Vegan cheese alternatives – closing the flavor gap
And while the number of dairy alternative products is rising, matching the texture, flavor and properties of dairy products can be a challenge.
Natural cheese and vegan-substitute cheese differ significantly, from the ingredients used, the nutritional composition, the pathways by which flavor is generated and the process methods used. However, consumers expect vegan cheese substitutes to deliver in all areas.
Synergy Flavours works with companies to provide solutions to these complex issues.
When developing dairy-free cheese alternatives, texture and taste are the key considerations, Synergy Flavours told DairyReporter.
Texture is important for both the ‘eat’ and functionality in terms of slicing, shredding and melt, and is typically managed through the use of speciality starches.
Achieving the same or similar taste is a bigger challenge, according to Lorraine Kelly, category manager at Synergy Flavours. In natural cheese, flavor generation is derived from many sources throughout the process and ripening. For most vegan alternatives available on the market, flavor is created by the addition of a topnote flavoring and, in some cases, yeast extract, Kelly said.
“When you consider the complexity of flavor and the means by which flavor is generated in natural cheese, it is a big ask for a topnote flavor to achieve the same result.”
The craft and science of cheese
Cheese making has been practiced in most cultures since ancient times (it has been traced back as far as 5,000 years to Ancient Egypt).

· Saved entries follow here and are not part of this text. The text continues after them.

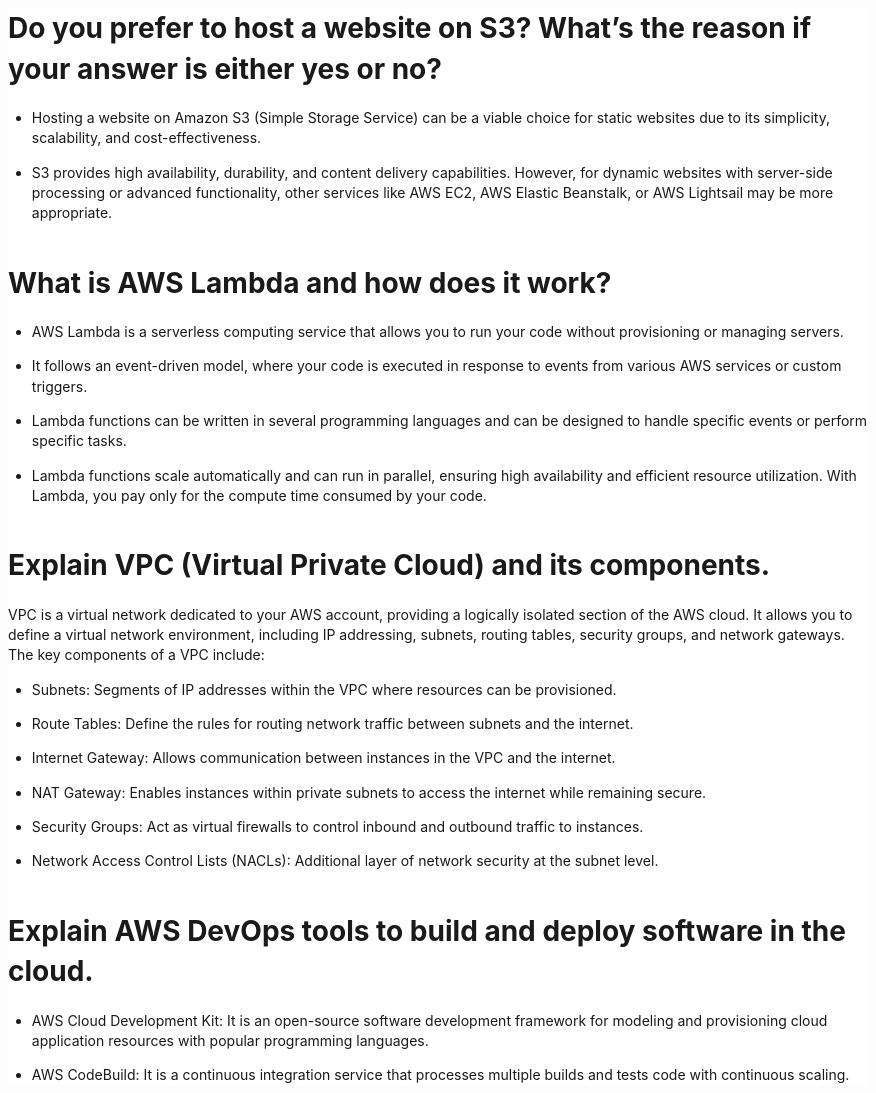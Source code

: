 
# **Do you prefer to host a website on S3? What’s the reason if your answer is either yes or no?**

* Hosting a website on Amazon S3 (Simple Storage Service) can be a viable choice for static websites due to its simplicity, scalability, and cost-effectiveness.
    
* S3 provides high availability, durability, and content delivery capabilities. However, for dynamic websites with server-side processing or advanced functionality, other services like AWS EC2, AWS Elastic Beanstalk, or AWS Lightsail may be more appropriate.
    

# **What is AWS Lambda and how does it work?**

* AWS Lambda is a serverless computing service that allows you to run your code without provisioning or managing servers.
    
* It follows an event-driven model, where your code is executed in response to events from various AWS services or custom triggers.
    
* Lambda functions can be written in several programming languages and can be designed to handle specific events or perform specific tasks.
    
* Lambda functions scale automatically and can run in parallel, ensuring high availability and efficient resource utilization. With Lambda, you pay only for the compute time consumed by your code.
    

# **Explain VPC (Virtual Private Cloud) and its components.**

VPC is a virtual network dedicated to your AWS account, providing a logically isolated section of the AWS cloud. It allows you to define a virtual network environment, including IP addressing, subnets, routing tables, security groups, and network gateways. The key components of a VPC include:

* Subnets: Segments of IP addresses within the VPC where resources can be provisioned.
    
* Route Tables: Define the rules for routing network traffic between subnets and the internet.
    
* Internet Gateway: Allows communication between instances in the VPC and the internet.
    
* NAT Gateway: Enables instances within private subnets to access the internet while remaining secure.
    
* Security Groups: Act as virtual firewalls to control inbound and outbound traffic to instances.
    
* Network Access Control Lists (NACLs): Additional layer of network security at the subnet level.
    

# **Explain AWS DevOps tools to build and deploy software in the cloud.**

* AWS Cloud Development Kit: It is an open-source software development framework for modeling and provisioning cloud application resources with popular programming languages.
    
* AWS CodeBuild: It is a continuous integration service that processes multiple builds and tests code with continuous scaling.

Natural cheese is a milk concentrate consisting mainly of protein and fat (e.g. 25% protein & 32% fat in Cheddar), the major nutrients in addition to protein are calcium, zinc, phosphorous, vitamins A, B2 and B12 – which all have proven health benefits.
Cheese comes in many varieties determined by the ingredients, processing, and characteristics of the cheese. The moisture content of the cheese serves to distinguish various categories, such as hard (low-moisture), semi-hard and soft cheeses. Each category is distinguished by characteristics such as structure (texture, body), flavor and appearance, which result from the type of milk, the choice of bacteria and the manufacturing technique employed.
Cheese is made from a variety of mammals, and can be made using pasteurized or raw milk, each imparting different flavors and texture characteristics to the finished cheese.
The unique taste, texture and color of a cheese starts with the source and quality of the milk it is made from. Milk from cows fed naturally outdoors on pasturelands is rich in beta carotene, which gives the cheese a distinctive taste and texture and contains increased concentrations of omega-3 fatty acids, Kelly said.
The essential additives in the cheese-making process for most types of cheese, such as Cheddar or Swiss, are the starter culture and rennet. The starter culture is very important as it performs several duties including acidifying the milk, influencing the texture e.g. firmness, round holes or eyes such as those in Swiss, and the ripening process in hard and certain semi-hard cheese. It influences the breakdown of protein into peptides and amino acids, a key flavor pathway for the generation of flavor characteristics in Cheddar.
There are a wide variety of bacterial cultures available to provide distinct flavors and textural characteristics to cheeses. The temperatures, times, and target pH for different steps, the sequence of processing steps, the use of salting or brining, block formation, and aging vary considerably between cheese types and all play an important role in the final flavour characteristics, Kelly added.
Vegan cheese alternatives are typically made using coconut fat, starch, colors, flavoring additives and added vitamin B12, she noted.
“It may be surprising to many consumers that it contains virtually no protein (branded and own label ranges contain 0.7% or less protein) and no calcium.
“Those following a vegan diet must obtain these nutrients from elsewhere.”
Vegan cheese substitutes therefore plays a very specific role – of adding flavor and texture to vegan foods.
The taste difference
Emulating the complexity of flavor derived from the raw ingredients and processes used in cheese making, is technically incredibly challenging, according to Kelly.
Through its analytical flavor extraction and creation knowledge, Synergy Flavours has created a new vegan-suitable dairy flavor range.
It has been specifically designed to help manufacturers deliver flavor and improved mouthfeel in a wide variety of applications including vegan cheese alternatives, as well as ready meal sauces, snacks and baked goods. The range currently includes cream, milk, cheese and caramelized butter flavors, all of which deliver the dairy texture consumers expect.
Kelly said, “Our pioneering group approach in cheese and dairy ingredients employs innovative starter, enzyme and process technologies. Synergy has been able to leverage this science and understanding of cheese flavor pathways to create great tasting flavors suitable for vegan products. New profiles which include vintage Cheddar, Parmesan and Emmental will soon be available on the market.”